1810 - The Argentine national hero from Buenos Aires, Argentina, Antonio
Ruiz (El Negro Falucho), joins the ancestors, fighting for his
country.

1855 - The Wisconsin Supreme Court declares that the United States Fugitive
Slave Law is unconstitutional.

1874 - Blanche Kelso Bruce is elected to the United States Senate from
Mississippi. He will be the first African American senator to
serve a full term and the first to preside over the Senate
during a debate.

1879 - Charles Follis is born. He will become the first African American
professional football player in the United States. He will play
for a professional team known as the Shelby Blues, in Shelby,
Ohio.

1935 - Johnny "Guitar" Watson is born in Houston. Texas. He will
become a guitarist and singer known for his wild style of
guitar playing and the sound which merged Blues Music with
touches of Rhythm & Blues and Funk.

1938 - Emile Griffith is born in St. Thomas, Virgin Islands. He will
move to New York City as a young man and discover boxing. He
will win the Golden Gloves title and turn professional in 1958.
In his career, he will meet 10 world champions and box 339
title-fight rounds, more than any other fighter in history.
He will be elected to the International Boxing Hall of Fame
with the distinction of being the third fighter in history to
hold both the welterweight and middleweight titles.

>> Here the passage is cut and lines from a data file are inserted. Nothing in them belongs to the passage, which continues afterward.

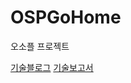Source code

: # OSPGoHome
오소플 프로젝트

[기술블로그](https://repeated-beluga-c1a.notion.site/14d3ef0c46d180a6b53aee33d9dd8c1b)
[기술보고서](https://whimsical-saturday-f75.notion.site/SW-158cd59241b380929a04c07f13374dc6)
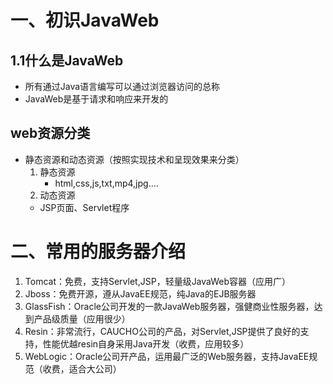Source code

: # 一、初识JavaWeb
## 1.1什么是JavaWeb
* 所有通过Java语言编写可以通过浏览器访问的总称
* JavaWeb是基于请求和响应来开发的
## web资源分类
* 静态资源和动态资源（按照实现技术和呈现效果来分类）
  1. 静态资源
     * html,css,js,txt,mp4,jpg....
  2. 动态资源
    * JSP页面、Servlet程序
# 二、常用的服务器介绍
1. Tomcat：免费，支持Servlet,JSP，轻量级JavaWeb容器（应用广）
2. Jboss：免费开源，遵从JavaEE规范，纯Java的EJB服务器
3. GlassFish：Oracle公司开发的一款JavaWeb服务器，强健商业性服务器，达到产品级质量（应用很少）
4. Resin：非常流行，CAUCHO公司的产品，对Servlet,JSP提供了良好的支持，性能优越resin自身采用Java开发（收费，应用较多）
5. WebLogic：Oracle公司开产品，运用最广泛的Web服务器，支持JavaEE规范（收费，适合大公司）

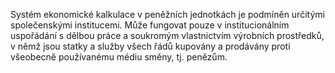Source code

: <emphasis level="moderate">Systém ekonomické kalkulace v peněžních jednotkách<break time="0.3s"/> je podmíněn určitými společenskými institucemi.</emphasis><break time="0.5s"/> <emphasis level="strong">Může fungovat pouze v institucionálním uspořádání s dělbou práce<break time="0.3s"/> a soukromým vlastnictvím výrobních prostředků,</emphasis><break time="0.4s"/> v němž jsou statky a služby všech řádů kupovány a prodávány<break time="0.3s"/> proti všeobecně používanému médiu směny,<break time="0.3s"/> tj. penězům. 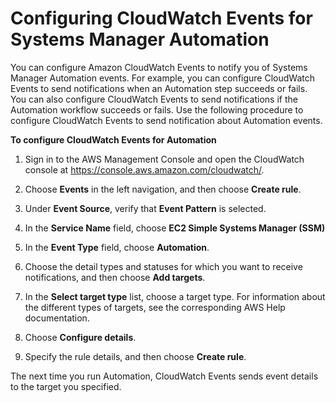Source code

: # Configuring CloudWatch Events for Systems Manager Automation<a name="automation-cwe"></a>

You can configure Amazon CloudWatch Events to notify you of Systems Manager Automation events\. For example, you can configure CloudWatch Events to send notifications when an Automation step succeeds or fails\. You can also configure CloudWatch Events to send notifications if the Automation workflow succeeds or fails\. Use the following procedure to configure CloudWatch Events to send notification about Automation events\.

**To configure CloudWatch Events for Automation**

1. Sign in to the AWS Management Console and open the CloudWatch console at [https://console\.aws\.amazon\.com/cloudwatch/](https://console.aws.amazon.com/cloudwatch/)\.

1. Choose **Events** in the left navigation, and then choose **Create rule**\.

1. Under **Event Source**, verify that **Event Pattern** is selected\.

1. In the **Service Name** field, choose **EC2 Simple Systems Manager \(SSM\)**

1. In the **Event Type** field, choose **Automation**\.

1. Choose the detail types and statuses for which you want to receive notifications, and then choose **Add targets**\.

1. In the **Select target type** list, choose a target type\. For information about the different types of targets, see the corresponding AWS Help documentation\.

1. Choose **Configure details**\.

1. Specify the rule details, and then choose **Create rule**\.

The next time you run Automation, CloudWatch Events sends event details to the target you specified\.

1938 - Elijah Pitts is born. He will become a professional football
player with the Green Bay Packers. A major contributor as a
running back, he will help his team win Super Bowl I. He will
return to the Super Bowl thirty years later as a running back
coach with the Buffalo Bills.

1939 - The Baltimore Museum of Art exhibit, "Contemporary Negro Art",
opens. The exhibit, which will run for 16 days, will feature
works by Richmond Barthe, Aaron Douglas, Archibald Motley, Jr.,
and Jacob Lawrence's Toussaint L'Ouverture series.

1947 - Percival Prattis of "Our World" in New York City, becomes the
first African American news correspondent admitted to the House
and Senate press galleries in Washington, DC.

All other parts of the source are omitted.